Die entscheidenden Kunden identifizieren und ansprechen
Überweisungen und der Einzug von Lastschriften können in der neuen Welt für Banken enorm viel Arbeit bedeuten, wenn Kunden mit großem Zahlungsverkehrsvolumen ihre Daten und Systeme nicht rechtzeitig umgestellt haben. Zentrale Kunden werden, wenn sie beispielsweise nicht rechtzeitig auf die neuen Datenformate umgestellt haben, möglicherweise vom Zahlungsverkehr abgeschnitten. Je wichtiger der reibungslose Zahlungsverkehr für ihr Geschäft ist, desto größer wird der Unmut sein, den sie ihre Zahlungsdienstleister spüren lassen werden.

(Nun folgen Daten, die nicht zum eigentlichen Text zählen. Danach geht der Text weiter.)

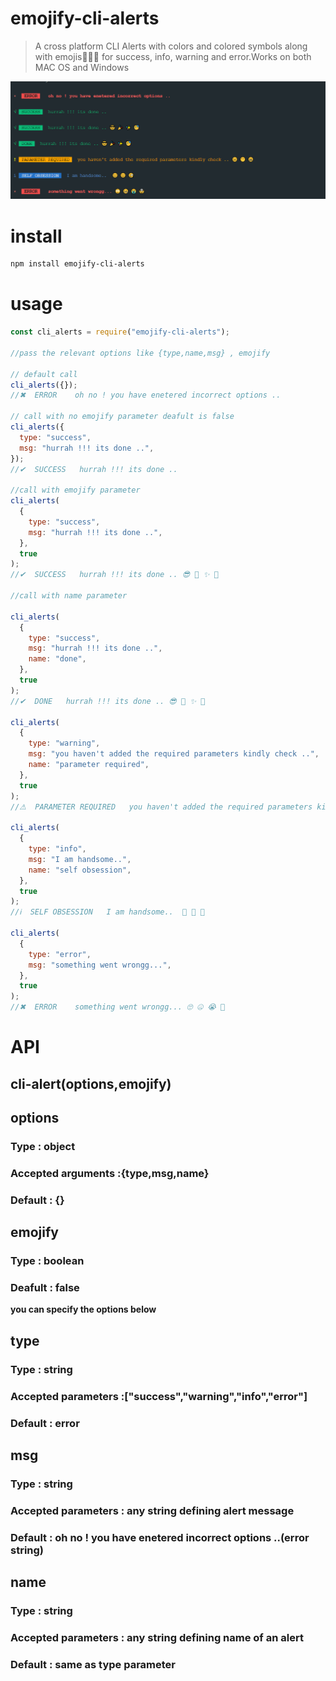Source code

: # __emojify-cli-alerts__

> A cross platform CLI Alerts with colors and colored symbols along with emojis🥳🥳🥳 for success, info, warning and error.Works on both MAC OS and Windows

<!-- ![emojify-cli-alert-editor](images/editor.png) -->
<img src="./images/editor.png" width="800" />

# install
```sh
npm install emojify-cli-alerts
```

# usage
```javascript
const cli_alerts = require("emojify-cli-alerts");

//pass the relevant options like {type,name,msg} , emojify

// default call
cli_alerts({});
//✖  ERROR    oh no ! you have enetered incorrect options ..

// call with no emojify parameter deafult is false
cli_alerts({
  type: "success",
  msg: "hurrah !!! its done ..",
});
//✔  SUCCESS   hurrah !!! its done ..

//call with emojify parameter
cli_alerts(
  {
    type: "success",
    msg: "hurrah !!! its done ..",
  },
  true
);
//✔  SUCCESS   hurrah !!! its done .. 😎 🎉 ✨ 🥳

//call with name parameter

cli_alerts(
  {
    type: "success",
    msg: "hurrah !!! its done ..",
    name: "done",
  },
  true
);
//✔  DONE   hurrah !!! its done .. 😎 🎉 ✨ 🥳

cli_alerts(
  {
    type: "warning",
    msg: "you haven't added the required parameters kindly check ..",
    name: "parameter required",
  },
  true
);
//⚠  PARAMETER REQUIRED   you haven't added the required parameters kindly check .. 😐 😶 😬

cli_alerts(
  {
    type: "info",
    msg: "I am handsome..",
    name: "self obsession",
  },
  true
);
//ℹ  SELF OBSESSION   I am handsome..  🙂 🙂 🧐

cli_alerts(
  {
    type: "error",
    msg: "something went wrongg...",
  },
  true
);
//✖  ERROR    something went wrongg... 🙄 🤐 😭 🤯


```

# API
##  __cli-alert(options,emojify)__

## options
### Type : object
### Accepted arguments :{type,msg,name} 
### Default : {}

## emojify
### Type : boolean
### Deafult : false

__you can specify the options below__


## type
### Type : string
### Accepted parameters :["success","warning","info","error"]
### Default : error

## msg
### Type : string
### Accepted parameters : any string defining alert message
### Default : oh no ! you have enetered incorrect options ..(error string)


## name
### Type : string
### Accepted parameters : any string defining name of an alert
### Default : same as type parameter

Um den Umstellungsaufwand richtig zu planen, sollten Zahlungsdienstleister daher ihren Kundenbestand analysieren und ermitteln, welche Kundensegmente Umstellungsbedarf haben. Die Vertriebsmannschaften und die Betreuer, die diese Kunden fachlich unterstützen, müssen - nicht nur aus Gesprächen mit den Kunden, sondern direkt aus Online-Banking-Kanälen und den Kernbankensystemen - wissen: Arbeitet der Kunde schon mit SEPA-konformen Systemen? Nutzt er schon die SEPA-Formate? Hohe Priorität bei der Unterstützung in Sachen SEPA-Umstellung sollten Finanzdienstleister ihren Firmenkunden mit hohem Zahlungsvolumen einräumen. Sie müssen ihre Unterstützungsleistungen für diese Kunden planen und Systeme entsprechend skalieren. Daneben brauchen sie eine adäquate Umstellungsstrategie für die vielen kleinen und mittleren Firmen, Vereine und lastschriftintensiven Betriebe.
In SEPA-Fragen Kompetenz zeigen können
Einheitlicher Zahlungsverkehr in allen Euro-Ländern bedeutet für Banken neue Konkurrenz: Kunden können künftig unter viel mehr Anbietern für Zahlungsverkehrsdienstleistungen wählen. Wer seine Kunden jedoch als kompetenter Partner auf dem komplizierten Weg in die neue Zahlungsverkehrswelt begleitet, vergrößert die Chance, sie auch im gewachsenen Wettbewerb an sich zu binden.
Kundenmigrationsbetreuer der Banken müssen deshalb eine jederzeit auskunftsfähige Wissensquelle im Hintergrund haben für all die komplizierten Fragen, auf die sie nicht aus dem Stehgreif Antworten parat haben können. Mithilfe solcher Expertise und strukturierter technischer Dokumentationen sollte die Bank Kunden genau darlegen können, was sie ihnen anbietet und wie Kunden davon profitieren können. Auch technische Tests ihrer Kunden sollten Banken im Interesse der Kundenbindung begleiten können.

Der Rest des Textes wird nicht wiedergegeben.